_EXERCISE REQUIREMENTS_
Set down the entries that follow exactly as written, leaving out any images.

_Collected data_
* * * * * * *

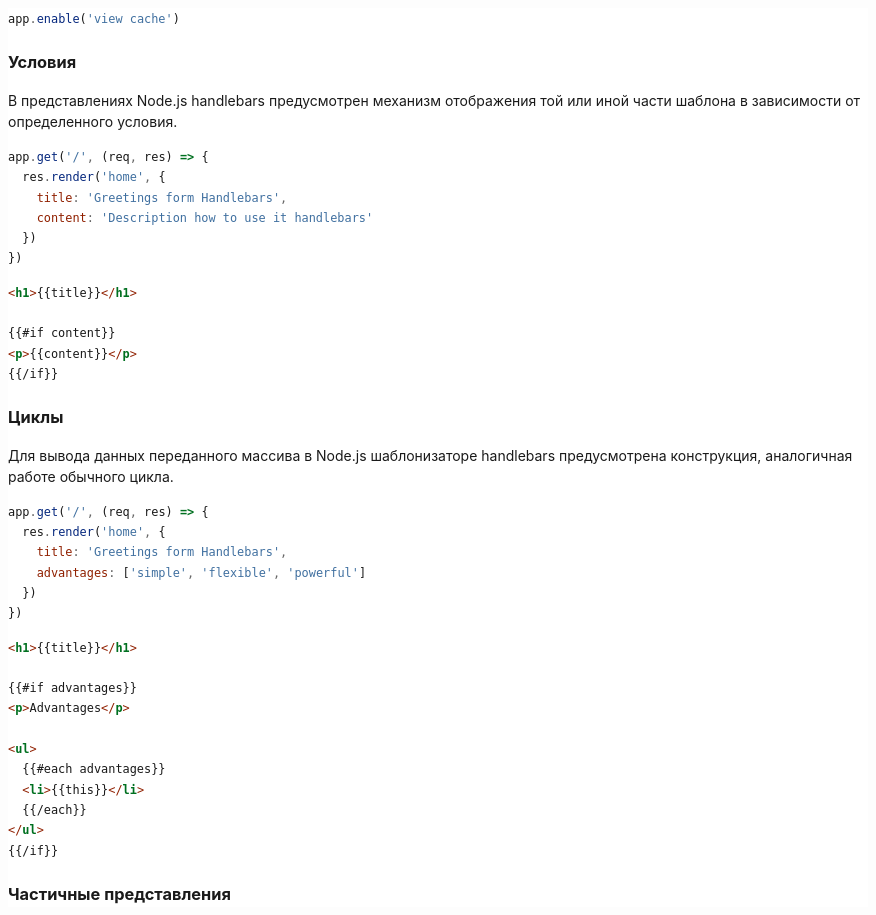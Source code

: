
 ```js
app.enable('view cache')
```

### Условия

В представлениях Node.js handlebars предусмотрен механизм отображения той или иной части шаблона в зависимости от определенного условия.

```js
app.get('/', (req, res) => {
  res.render('home', {
    title: 'Greetings form Handlebars',
    content: 'Description how to use it handlebars'
  })
})
```

```html
<h1>{{title}}</h1>

{{#if content}}
<p>{{content}}</p>
{{/if}}
```

### Циклы

Для вывода данных переданного массива в Node.js шаблонизаторе handlebars предусмотрена конструкция, аналогичная работе обычного цикла.

```js
app.get('/', (req, res) => {
  res.render('home', {
    title: 'Greetings form Handlebars',
    advantages: ['simple', 'flexible', 'powerful']
  })
})
```

```html
<h1>{{title}}</h1>

{{#if advantages}}
<p>Advantages</p>

<ul>
  {{#each advantages}}
  <li>{{this}}</li>
  {{/each}}
</ul>
{{/if}}
```

### Частичные представления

* * * * * * *

_RESULT OF THIS EXERCISE_
Source code

:
 ```js
app.enable('view cache')
```

### Условия

В представлениях Node.js handlebars предусмотрен механизм отображения той или иной части шаблона в зависимости от определенного условия.

```js
app.get('/', (req, res) => {
  res.render('home', {
    title: 'Greetings form Handlebars',
    content: 'Description how to use it handlebars'
  })
})
```

```html
<h1>{{title}}</h1>

{{#if content}}
<p>{{content}}</p>
{{/if}}
```

### Циклы

Для вывода данных переданного массива в Node.js шаблонизаторе handlebars предусмотрена конструкция, аналогичная работе обычного цикла.

```js
app.get('/', (req, res) => {
  res.render('home', {
    title: 'Greetings form Handlebars',
    advantages: ['simple', 'flexible', 'powerful']
  })
})
```

```html
<h1>{{title}}</h1>

{{#if advantages}}
<p>Advantages</p>

<ul>
  {{#each advantages}}
  <li>{{this}}</li>
  {{/each}}
</ul>
{{/if}}
```

### Частичные представления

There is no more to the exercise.